In the NUC case, battery deployment is much more modest — 16 GW / 65 GWh — but the need for flexibility is also much lower due to the steadier output. A particularly noteworthy observation is that all gas turbines in the model could theoretically be replaced with batteries at relatively low cost. In that case, all hydrogen production could be dedicated to the Power-to-X sector.

In addition to bulk balancing, batteries also offer important ancillary services such as frequency control, congestion relief, and local balancing — though these functions fall outside the scope of this model.


Flexibility

At the all-European level, only hydrogen offers sufficient flexibility to balance generation and growing demand in 2050. Other sources such as batteries, pumped hydro, demand-side management (DSM), and hydro reservoirs play important local roles but are comparatively minor on a system-wide scale — particularly in the WS scenario. (For reference, see this post about balancing contributions to the present pan-European power system).

In the WS case, flexibility requires:
• Production flexibility via high-capacity electrolyzers (~500 GW)
• Storage capacity (~300 TWh)
• Hydrogen turbines (~200 GW) to reconvert hydrogen into electricity when needed

Despite this large infrastructure, approximately 3% of total electricity production is curtailed — i.e., cannot be utilized.

In the NUC scenario, the flexibility requirement is much smaller. The system is almost entirely balanced through variations in hydrogen production over time. Gas turbines play a negligible role. As shown in the output graphs, it is the hydrogen production rate that varies most in this scenario.

Although the model allows for slow load-following by nuclear power, this ability is barely utilized in practice. Nuclear output remains nearly constant throughout the year. The reason is economic: it is cheaper to adjust hydrogen production than to lower nuclear capacity factors. When there is excess power, or lower load, hydrogen production is ramped up rather than throttling nuclear output. This increases storage needs slightly, but the cost is much lower than leaving nuclear reactors idle.

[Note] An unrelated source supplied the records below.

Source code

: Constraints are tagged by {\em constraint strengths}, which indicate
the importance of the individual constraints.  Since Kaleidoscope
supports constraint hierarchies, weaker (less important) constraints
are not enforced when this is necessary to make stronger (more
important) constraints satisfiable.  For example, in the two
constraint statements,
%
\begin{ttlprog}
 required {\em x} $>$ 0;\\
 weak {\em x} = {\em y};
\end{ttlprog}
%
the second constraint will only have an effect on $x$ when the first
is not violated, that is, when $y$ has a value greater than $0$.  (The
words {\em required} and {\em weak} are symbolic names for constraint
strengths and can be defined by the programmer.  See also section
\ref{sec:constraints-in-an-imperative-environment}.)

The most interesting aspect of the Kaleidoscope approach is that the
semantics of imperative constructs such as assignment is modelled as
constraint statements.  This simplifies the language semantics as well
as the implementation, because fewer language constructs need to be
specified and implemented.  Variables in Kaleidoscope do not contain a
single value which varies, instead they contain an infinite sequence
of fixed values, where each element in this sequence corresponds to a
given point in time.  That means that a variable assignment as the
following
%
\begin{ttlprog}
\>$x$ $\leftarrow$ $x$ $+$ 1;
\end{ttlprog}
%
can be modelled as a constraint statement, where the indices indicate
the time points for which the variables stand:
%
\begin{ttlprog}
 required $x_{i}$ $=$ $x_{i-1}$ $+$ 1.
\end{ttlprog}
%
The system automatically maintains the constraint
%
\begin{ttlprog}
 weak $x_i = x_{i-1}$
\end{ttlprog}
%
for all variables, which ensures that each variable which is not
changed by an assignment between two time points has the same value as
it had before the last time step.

This creates a highly efficient synergy between nuclear and hydrogen: nuclear provides stable baseload power, while hydrogen production offers the system’s flexibility*. The total balancing infrastructure required in the NUC scenario is far smaller than in WS — about 200 GW of electrolyzers, 100 TWh of storage, and 27 GW of gas turbines (which, as noted, could feasibly be replaced by batteries).

The figure below illustrates how both systems perform during a four-day Dunkelflaute period in December 2024 — a scenario designed to test maximum flexibility needs.

During a Dunkelflaute in December 2024, hydrogen storage drops by ~45 TWh in the WS scenario and ~10 TWh in the NUC scenario. WS requires several hundred GW of support from batteries and gas turbines, while NUC manages with just tens of GW — with gas turbines potentially fully replaceable by batteries.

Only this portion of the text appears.